Summary
upholding trial court's denial of postjudgment relief to surety where defendant had not been returned to custody and record did not establish extreme hardship resulting from forfeiture
Summary of this case from People v. Diaz-GarciaOpinion
No. 83CA0475
Decided February 9, 1984. Rehearing Denied March 8, 1984.
Appeal from the District Court of El Paso County Honorable Donald E. Campbell, Judge
Duane Woodard, Attorney General, Charles B. Howe, Chief Deputy Attorney General, Richard H. Forman, Solicitor General, Maureen Phelan, Assistant Attorney General, for plaintiff-appellee.
Clawson and Potter, P.C., Kimball Gardner, for Bondsman-Appellant.
Division IV.
Gossett seeks reversal of the trial court's denial of his motion for refund of a forfeited bond. We affirm.

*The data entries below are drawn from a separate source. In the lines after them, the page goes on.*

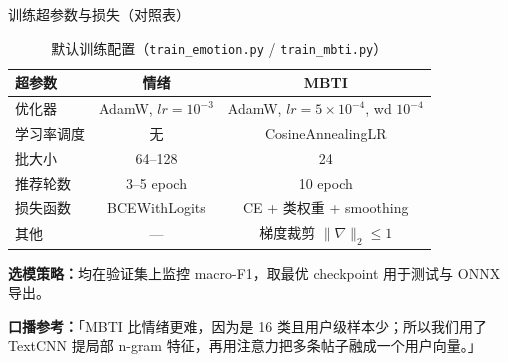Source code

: \begin{frame}{训练超参数与损失（对照表）}
    \footnotesize
    \begin{table}
        \centering
        \caption{默认训练配置（\texttt{train\_emotion.py} / \texttt{train\_mbti.py}）}
        \begin{tabular}{lcc}
            \toprule
            超参数 & 情绪 & MBTI \\
            \midrule
            优化器 & AdamW, $lr=10^{-3}$ & AdamW, $lr=5\times 10^{-4}$, wd $10^{-4}$ \\
            学习率调度 & 无 & CosineAnnealingLR \\
            批大小 & 64--128 & 24 \\
            推荐轮数 & 3--5 epoch & 10 epoch \\
            损失函数 & BCEWithLogits & CE + 类权重 + smoothing \\
            其他 & — & 梯度裁剪 $\|\nabla\|_2 \leq 1$ \\
            \bottomrule
        \end{tabular}
    \end{table}

    \vspace{0.4em}
    \textbf{选模策略：}均在验证集上监控 macro-F1，取最优 checkpoint 用于测试与 ONNX 导出。

    \vspace{0.3em}
    \textbf{口播参考：}「MBTI 比情绪更难，因为是 16 类且用户级样本少；所以我们用了 TextCNN 提局部 n-gram 特征，再用注意力把多条帖子融成一个用户向量。」
\end{frame}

Gossett, a licensed bail bondsman, posted a $2,000 corporate surety bond to assure the appearance of an accused, one McReynolds, at a hearing on April 19, 1982. McReynolds did not appear on that date, nor subsequently, and therefore, the trial court ordered the bond forfeited.
McReynolds' mother had guaranteed to repay the bondsman for any funds paid out under the bond. Gossett obtained a judgment for $2,000 against the mother, and, on discovering that she was financially unable to pay the judgment, filed his motion for reimbursement on the ground that the judgment was working a severe hardship on the guarantor. Following the hearing on the motion, the trial court found that the mother was "judgment proof" and that the benefit of any remittance would, therefore, inure only to the bondsman. Evidence supported these findings.
In Owens v. People, 194 Colo. 389, 572 P.2d 837 (1977), our Supreme Court noted that whether a forfeited bond should be remitted is a matter within the discretion of the trial court, but, under the circumstances presented there, it ordered the return of the bond. Gossett contends that Owens mandates reversal here. However, the facts here are significantly different from the facts in Owens, which the court described as "unique."
Here, contrary to the situation in Owens, accused had not been returned to custody at the time of the hearing on the motion to remit the bond. Further, in Owens the record established that the guarantor would suffer extreme hardship as a result of the forfeiture, while here such was not the case. Cf. People v. Saviano, 677 P.2d 414 (Colo.App. 1983). Under these circumstances, the trial court did not abuse its discretion by denying the motion. See People v. Johnson, 155 Colo. 392, 395 P.2d 19 (1964).
Order affirmed.
CHIEF JUDGE ENOCH and JUSTICE HODGES concur.
Retired Supreme Court Justice sitting by assignment of the Chief Justice under provisions of the Colo. Const., Art. VI, Sec. 5(3), and § 24-51-607(5), C.R.S. 1973 (1982 Repl. Vol. 10).